CRUNCHY SALAD WITH SUMMER TRUFFLE & FOIE GRAS

CRUNCHY SALAD WITH SUMMER TRUFFLE & FOIE GRAS

Ingredients for 4 peoples

  • 4 small heads bibb lettuce
  • 4 chicken breasts
  • 20 blanched hazelnuts
  • 80 g (3 oz) raw foie gras
  • 1 jar O&CO sliced summer truffle
  • 6 tablespoons O&CO black truffle olive oil
  • 1 tablespoon O&CO apple fruity condiment
  • 2 tablespoons O&CO basic olive oil
  • O&CO fleur de sel
  • freshly ground black pepper

Preparation

Preparing 20 min. Cooking 10 min. Waiting nc.

Rinse the lettuce leaves and spin dry. Shave the foie gras using a vegetable peeler. In a salad bowl, layer the foie gras shavings, lettuce leaves, and the summer truffle slices.

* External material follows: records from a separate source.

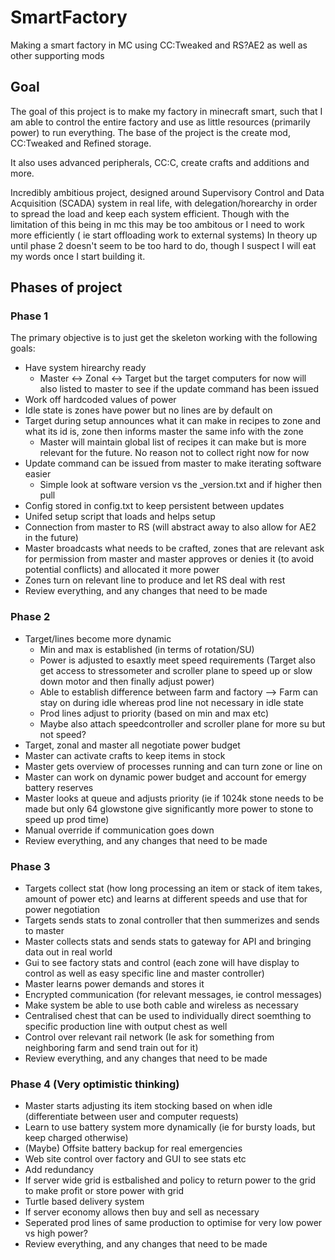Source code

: # SmartFactory
Making a smart factory in MC using CC:Tweaked and RS?AE2 as well as other supporting mods

## Goal
The goal of this project is to make my factory in minecraft smart, such that I am able to control the entire factory and use as little resources (primarily power) to run everything. The base of the project is the create mod, CC:Tweaked and Refined storage.

It also uses advanced peripherals, CC:C, create crafts and additions and more.

Incredibly ambitious project, designed around Supervisory Control and Data Acquisition (SCADA) system in real life, with delegation/horearchy in order to spread the load and keep each system efficient. Though with the limitation of this being in mc this may be too ambitous or I need to work more efficiently ( ie start offloading work to external systems)
In theory up until phase 2 doesn't seem to be too hard to do, though I suspect I will eat my words once I start building it.


## Phases of project
### Phase 1
The primary objective is to just get the skeleton working with the following goals:
- Have system hirearchy ready
    - Master <-> Zonal <-> Target but the target computers for now will also listed to master to see if the update command has been issued
- Work off hardcoded values of power
- Idle state is zones have power but no lines are by default on
- Target during setup announces what it can make in recipes to zone and what its id is, zone then informs master the same info with the zone
    - Master will maintain global list of recipes it can make but is more relevant for the future. No reason not to collect right now for now
- Update command can be issued from master to make iterating software easier
    - Simple look at software version vs the _version.txt and if higher then pull
- Config stored in config.txt to keep persistent between updates
- Unifed setup script that loads and helps setup
- Connection from master to RS (will abstract away to also allow for AE2 in the future)
- Master broadcasts what needs to be crafted, zones that are relevant ask for permission from master and master approves or denies it (to avoid potential conflicts) and allocated it more power
- Zones turn on relevant line to produce and let RS deal with rest
- Review everything, and any changes that need to be made

### Phase 2
- Target/lines become more dynamic
    - Min and max is established (in terms of rotation/SU)
    - Power is adjusted to esaxtly meet speed requirements (Target also get access to stressometer and scroller plane to speed up or slow down motor and then finally adjust power)
    - Able to establish difference between farm and factory --> Farm can stay on during idle whereas prod line not necessary in idle state
    - Prod lines adjust to priority (based on min and max etc)
    - Maybe also attach speedcontroller and scroller plane for more su but not speed?
- Target, zonal and master all negotiate power budget
- Master can activate crafts to keep items in stock
- Master gets overview of processes running and can turn zone or line on
- Master can work on dynamic power budget and account for emergy battery reserves
- Master looks at queue and adjusts priority (ie if 1024k stone needs to be made but only 64 glowstone give significantly more power to stone to speed up prod time)
- Manual override if communication goes down
- Review everything, and any changes that need to be made

### Phase 3
- Targets collect stat (how long processing an item or stack of item takes, amount of power etc) and learns at different speeds and use that for power negotiation
- Targets sends stats to zonal controller that then summerizes and sends to master
- Master collects stats and sends stats to gateway for API and bringing data out in real world
- Gui to see factory stats and control (each zone will have display to control as well as easy specific line and master controller)
- Master learns power demands and stores it
- Encrypted communication (for relevant messages, ie control messages)
- Make system be able to use both cable and wireless as necessary
- Centralised chest that can be used to individually direct soemthing to specific production line with output chest as well
- Control over relevant rail network (Ie ask for something from neighboring farm and send train out for it)
- Review everything, and any changes that need to be made

### Phase 4 (Very optimistic thinking)
- Master starts adjusting its item stocking based on when idle (differentiate between user and computer requests)
- Learn to use battery system more dynamically (ie for bursty loads, but keep charged otherwise)
- (Maybe) Offsite battery backup for real emergencies
- Web site control over factory and GUI to see stats etc
- Add redundancy
- If server wide grid is estbalished and policy to return power to the grid to make profit or store power with grid
- Turtle based delivery system
- If server economy allows then buy and sell as necessary
- Seperated prod lines of same production to optimise for very low power vs high power?
- Review everything, and any changes that need to be made
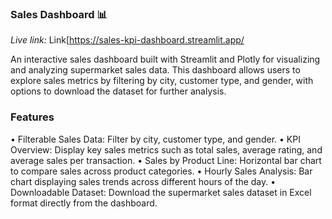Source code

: ### Sales Dashboard 📊
*Live link:* Link[https://sales-kpi-dashboard.streamlit.app/

An interactive sales dashboard built with Streamlit and Plotly for visualizing and analyzing supermarket sales data. This dashboard allows users to explore sales metrics by filtering by city, customer type, and gender, with options to download the dataset for further analysis.

### Features
• Filterable Sales Data: Filter by city, customer type, and gender.
• KPI Overview: Display key sales metrics such as total sales, average rating, and average sales per transaction.
• Sales by Product Line: Horizontal bar chart to compare sales across product categories.
• Hourly Sales Analysis: Bar chart displaying sales trends across different hours of the day.
• Downloadable Dataset: Download the supermarket sales dataset in Excel format directly from the dashboard.
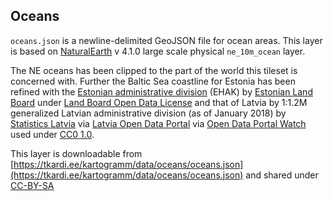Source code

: ## Oceans
`oceans.json` is a newline-delimited GeoJSON file for ocean areas. This layer is
based on [NaturalEarth](https://www.naturalearthdata.com/downloads/) v 4.1.0
large scale physical `ne_10m_ocean` layer.

The NE oceans has been clipped to the part
of the world this tileset is concerned with. Further the Baltic Sea coastline
for Estonia has been refined with the [Estonian administrative division](
https://geoportaal.maaamet.ee/eng/Spatial-Data/Administrative-and-Settlement-Division-p312.html)
(EHAK) by [Estonian Land Board](https://www.maaamet.ee/en) under
[Land Board Open Data License](https://geoportaal.maaamet.ee/docs/Avaandmed/Licence-of-open-data-of-Estonian-Land-Board.pdf)
and that of Latvia by 1:1.2M generalized Latvian administrative division (as of January 2018) by
[Statistics Latvia](https://www.csb.gov.lv/en/sakums) via
[Latvia Open Data Portal](https://data.gov.lv) via
[Open Data Portal Watch](https://data.wu.ac.at/schema/data_gov_lv/ZTNkNjA2ZjItNmQzOC00NDRkLWI3NjctMTE5ZmRjYzQzNWZl)
used under [CC0 1.0](https://creativecommons.org/publicdomain/zero/1.0/).

This layer is downloadable from
[https://tkardi.ee/kartogramm/data/oceans/oceans.json](https://tkardi.ee/kartogramm/data/oceans/oceans.json)
and shared under [CC-BY-SA](https://creativecommons.org/licenses/by-sa/4.0/)
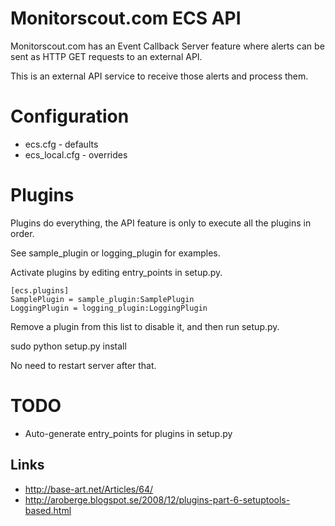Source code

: # Monitorscout.com ECS API

Monitorscout.com has an Event Callback Server feature where alerts can be sent as HTTP GET requests to an external API. 

This is an external API service to receive those alerts and process them. 

# Configuration

  * ecs.cfg - defaults
  * ecs\_local.cfg - overrides

# Plugins

Plugins do everything, the API feature is only to execute all the plugins in order. 

See sample\_plugin or logging\_plugin for examples. 

Activate plugins by editing entry\_points in setup.py. 

    [ecs.plugins]
    SamplePlugin = sample_plugin:SamplePlugin
    LoggingPlugin = logging_plugin:LoggingPlugin

Remove a plugin from this list to disable it, and then run setup.py. 

  sudo python setup.py install

No need to restart server after that. 

# TODO

  * Auto-generate entry\_points for plugins in setup.py

## Links

  * http://base-art.net/Articles/64/
  * http://aroberge.blogspot.se/2008/12/plugins-part-6-setuptools-based.html
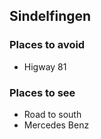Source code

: ## Sindelfingen

### Places to avoid

- Higway 81

### Places to see

- Road to south
- Mercedes Benz
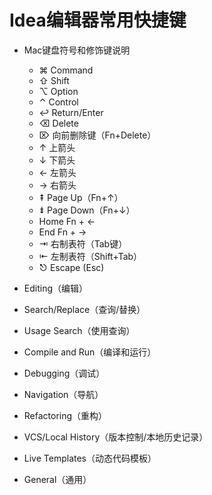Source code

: # Idea编辑器常用快捷键


+ Mac键盘符号和修饰键说明
    * ⌘ Command
    * ⇧ Shift
    * ⌥ Option
    * ⌃ Control
    * ↩︎ Return/Enter
    * ⌫ Delete
    * ⌦ 向前删除键（Fn+Delete）
    * ↑ 上箭头
    * ↓ 下箭头
    * ← 左箭头
    * → 右箭头
    * ⇞ Page Up（Fn+↑）
    * ⇟ Page Down（Fn+↓）
    * Home Fn + ←
    * End Fn + →
    * ⇥ 右制表符（Tab键）
    * ⇤ 左制表符（Shift+Tab）
    * ⎋ Escape (Esc)
+ Editing（编辑）

+ Search/Replace（查询/替换）
+ Usage Search（使用查询）
+ Compile and Run（编译和运行）
+ Debugging（调试）
+ Navigation（导航）
+ Refactoring（重构）
+ VCS/Local History（版本控制/本地历史记录）
+ Live Templates（动态代码模板）
+ General（通用）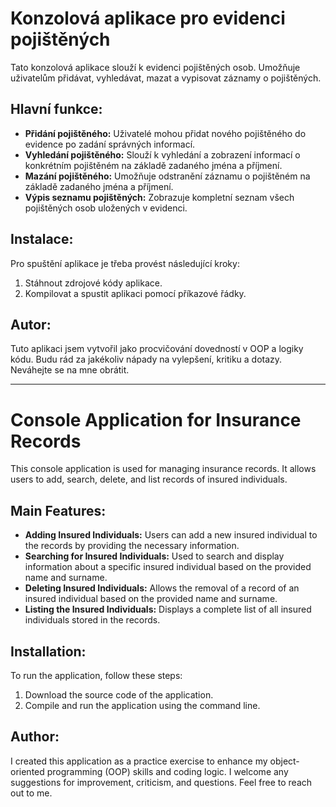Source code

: # Konzolová aplikace pro evidenci pojištěných

Tato konzolová aplikace slouží k evidenci pojištěných osob. Umožňuje uživatelům přidávat, vyhledávat, mazat a vypisovat záznamy o pojištěných.

## Hlavní funkce:

- **Přidání pojištěného:** Uživatelé mohou přidat nového pojištěného do evidence po zadání správných informací.
- **Vyhledání pojištěného:** Slouží k vyhledání a zobrazení informací o konkrétním pojištěném na základě zadaného jména a příjmení.
- **Mazání pojištěného:** Umožňuje odstranění záznamu o pojištěném na základě zadaného jména a příjmení.
- **Výpis seznamu pojištěných:** Zobrazuje kompletní seznam všech pojištěných osob uložených v evidenci.

## Instalace:

Pro spuštění aplikace je třeba provést následující kroky:

1. Stáhnout zdrojové kódy aplikace.
2. Kompilovat a spustit aplikaci pomocí příkazové řádky.

## Autor:

Tuto aplikaci jsem vytvořil jako procvičování dovedností v OOP a logiky kódu. Budu rád za jakékoliv nápady na vylepšení, kritiku a dotazy. Neváhejte se na mne obrátit.


----------------------------------------------------------------------------------------------------------------------------------------------------------------------


# Console Application for Insurance Records

This console application is used for managing insurance records. It allows users to add, search, delete, and list records of insured individuals.

## Main Features:

- **Adding Insured Individuals:** Users can add a new insured individual to the records by providing the necessary information.
- **Searching for Insured Individuals:** Used to search and display information about a specific insured individual based on the provided name and surname.
- **Deleting Insured Individuals:** Allows the removal of a record of an insured individual based on the provided name and surname.
- **Listing the Insured Individuals:** Displays a complete list of all insured individuals stored in the records.

## Installation:

To run the application, follow these steps:

1. Download the source code of the application.
2. Compile and run the application using the command line.

## Author:

I created this application as a practice exercise to enhance my object-oriented programming (OOP) skills and coding logic. I welcome any suggestions for improvement, criticism, and questions. Feel free to reach out to me.


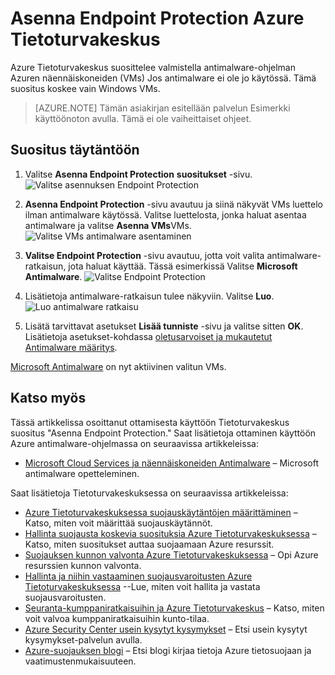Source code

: <properties
   pageTitle="Asenna Endpoint Protection Azure Tietoturvakeskuksessa | Microsoft Azure"
   description="Tässä asiakirjassa kerrotaan, miten Azure Tietoturvakeskus suositus **Asentaa Endpoint Protection**täytäntöön."
   services="security-center"
   documentationCenter="na"
   authors="TerryLanfear"
   manager="MBaldwin"
   editor=""/>

<tags
   ms.service="security-center"
   ms.devlang="na"
   ms.topic="article"
   ms.tgt_pltfrm="na"
   ms.workload="na"
   ms.date="08/16/2016"
   ms.author="terrylan"/>

# <a name="install-endpoint-protection-in-azure-security-center"></a>Asenna Endpoint Protection Azure Tietoturvakeskus

Azure Tietoturvakeskus suosittelee valmistella antimalware-ohjelman Azuren näennäiskoneiden (VMs) Jos antimalware ei ole jo käytössä. Tämä suositus koskee vain Windows VMs.

> [AZURE.NOTE] Tämän asiakirjan esitellään palvelun Esimerkki käyttöönoton avulla.  Tämä ei ole vaiheittaiset ohjeet.

## <a name="implement-the-recommendation"></a>Suositus täytäntöön

1. Valitse **Asenna Endpoint Protection** **suositukset** -sivu.
![Valitse asennuksen Endpoint Protection][1]

2. **Asenna Endpoint Protection** -sivu avautuu ja siinä näkyvät VMs luettelo ilman antimalware käytössä. Valitse luettelosta, jonka haluat asentaa antimalware ja valitse **Asenna VMs**VMs.
![Valitse VMs antimalware asentaminen][2]

3. **Valitse Endpoint Protection** -sivu avautuu, jotta voit valita antimalware-ratkaisun, jota haluat käyttää. Tässä esimerkissä Valitse **Microsoft Antimalware**.
![Valitse Endpoint Protection][3]

4. Lisätietoja antimalware-ratkaisun tulee näkyviin. Valitse **Luo**.
![Luo antimalware ratkaisu][4]

5. Lisätä tarvittavat asetukset **Lisää tunniste** -sivu ja valitse sitten **OK**. Lisätietoja asetukset-kohdassa [oletusarvoiset ja mukautetut Antimalware määritys](../security/azure-security-antimalware.md#default-and-custom-antimalware-configuration).

[Microsoft Antimalware](../azure-security-antimalware.md) on nyt aktiivinen valitun VMs.

## <a name="see-also"></a>Katso myös

Tässä artikkelissa osoittanut ottamisesta käyttöön Tietoturvakeskus suositus "Asenna Endpoint Protection." Saat lisätietoja ottaminen käyttöön Azure antimalware-ohjelmassa on seuraavissa artikkeleissa:

- [Microsoft Cloud Services ja näennäiskoneiden Antimalware](../azure-security-antimalware.md) – Microsoft antimalware opetteleminen.

Saat lisätietoja Tietoturvakeskuksessa on seuraavissa artikkeleissa:

- [Azure Tietoturvakeskuksessa suojauskäytäntöjen määrittäminen](security-center-policies.md) – Katso, miten voit määrittää suojauskäytännöt.
- [Hallinta suojausta koskevia suosituksia Azure Tietoturvakeskuksessa](security-center-recommendations.md) – Katso, miten suositukset auttaa suojaamaan Azure resurssit.
- [Suojauksen kunnon valvonta Azure Tietoturvakeskuksessa](security-center-monitoring.md) – Opi Azure resurssien kunnon valvonta.
- [Hallinta ja niihin vastaaminen suojausvaroitusten Azure Tietoturvakeskuksessa](security-center-managing-and-responding-alerts.md) --Lue, miten voit hallita ja vastata suojausvaroitusten.
- [Seuranta-kumppaniratkaisuihin ja Azure Tietoturvakeskus](security-center-partner-solutions.md) – Katso, miten voit valvoa kumppaniratkaisuihin kunto-tilaa.
- [Azure Security Center usein kysytyt kysymykset](security-center-faq.md) – Etsi usein kysytyt kysymykset-palvelun avulla.
- [Azure-suojauksen blogi](http://blogs.msdn.com/b/azuresecurity/) – Etsi blogi kirjaa tietoja Azure tietosuojaan ja vaatimustenmukaisuuteen.

<!--Image references-->
[1]:./media/security-center-install-endpoint-protection/select-install-endpoint-protection.png
[2]:./media/security-center-install-endpoint-protection/install-endpoint-protection-blade.png
[3]:./media/security-center-install-endpoint-protection/select-endpoint-protection.png
[4]:./media/security-center-install-endpoint-protection/create-antimalware-solution.png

Drizzle with the truffle olive oil and apple condiment. Gently toss and reserve at room temperature. Meanwhile, cut the chicken breasts crosswise into strips. Heat the basic olive oil in a skillet until hot. Add the chicken pieces and sauté until golden on all sides.

Toss in the hazelnuts and roast for few minutes. Spoon the chicken and hazelnut over the salad, season with salt and pepper to taste. Toss gently and serve immediately.